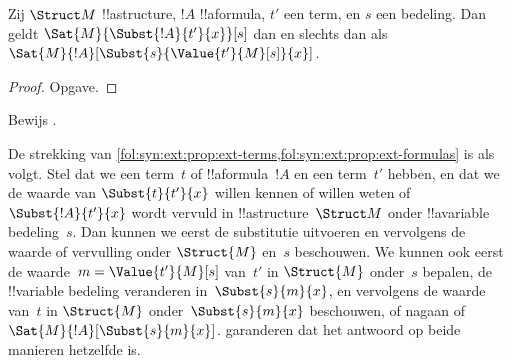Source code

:\documentclass[../../../include/open-logic-section]{subfiles}
\begin{document}
\begin{prop} Zij $\Struct M$
!!a{structure}, $!A$ !!a{formula}, $t'$ een term, en $s$ een bedeling.
Dan geldt $\Sat{M}{\Subst{!A}{t'}{x}}[s]$ dan en slechts dan als
$\Sat{M}{!A}[\Subst{s}{\Value{t'}{M}[s]}{x}]$.
\end{prop}

\begin{proof}
Opgave.
\end{proof}

\begin{prob}
Bewijs .
\end{prob}

\begin{explain}
  De strekking van
  \cref{fol:syn:ext:prop:ext-terms,fol:syn:ext:prop:ext-formulas} is
  als volgt. Stel dat we een term~$t$ of !!a{formula}~$!A$ en een
  term~$t'$ hebben, en dat we de waarde van $\Subst{t}{t'}{x}$ willen
  kennen of willen weten of $\Subst{!A}{t'}{x}$ wordt vervuld in
  !!a{structure}~$\Struct M$ onder !!a{variable} bedeling~$s$.
  Dan kunnen we eerst de substitutie uitvoeren en vervolgens de
  waarde of vervulling onder $\Struct{M}$ en~$s$ beschouwen. We kunnen
  ook eerst de waarde~$m = \Value{t'}{M}[s]$ van~$t'$ in
  $\Struct{M}$ onder~$s$ bepalen, de !!{variable} bedeling veranderen
  in~$\Subst{s}{m}{x}$, en vervolgens de waarde van~$t$ in
  $\Struct{M}$ onder~$\Subst{s}{m}{x}$ beschouwen, of nagaan of
  $\Sat{M}{!A}[\Subst{s}{m}{x}]$.
  garanderen dat het antwoord op beide manieren hetzelfde is.
\end{explain}
\end{document}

#####

**Your objective**
The answer is the full listing above, reproduced character for character, minus its images.

**Answer space**
Source code

:\documentclass[../../../include/open-logic-section]{subfiles}
\begin{document}
\begin{prop} Zij $\Struct M$
!!a{structure}, $!A$ !!a{formula}, $t'$ een term, en $s$ een bedeling.
Dan geldt $\Sat{M}{\Subst{!A}{t'}{x}}[s]$ dan en slechts dan als
$\Sat{M}{!A}[\Subst{s}{\Value{t'}{M}[s]}{x}]$.
\end{prop}

\begin{proof}
Opgave.
\end{proof}

\begin{prob}
Bewijs .
\end{prob}

\begin{explain}
  De strekking van
  \cref{fol:syn:ext:prop:ext-terms,fol:syn:ext:prop:ext-formulas} is
  als volgt. Stel dat we een term~$t$ of !!a{formula}~$!A$ en een
  term~$t'$ hebben, en dat we de waarde van $\Subst{t}{t'}{x}$ willen
  kennen of willen weten of $\Subst{!A}{t'}{x}$ wordt vervuld in
  !!a{structure}~$\Struct M$ onder !!a{variable} bedeling~$s$.
  Dan kunnen we eerst de substitutie uitvoeren en vervolgens de
  waarde of vervulling onder $\Struct{M}$ en~$s$ beschouwen. We kunnen
  ook eerst de waarde~$m = \Value{t'}{M}[s]$ van~$t'$ in
  $\Struct{M}$ onder~$s$ bepalen, de !!{variable} bedeling veranderen
  in~$\Subst{s}{m}{x}$, en vervolgens de waarde van~$t$ in
  $\Struct{M}$ onder~$\Subst{s}{m}{x}$ beschouwen, of nagaan of
  $\Sat{M}{!A}[\Subst{s}{m}{x}]$.
  garanderen dat het antwoord op beide manieren hetzelfde is.
\end{explain}
\end{document}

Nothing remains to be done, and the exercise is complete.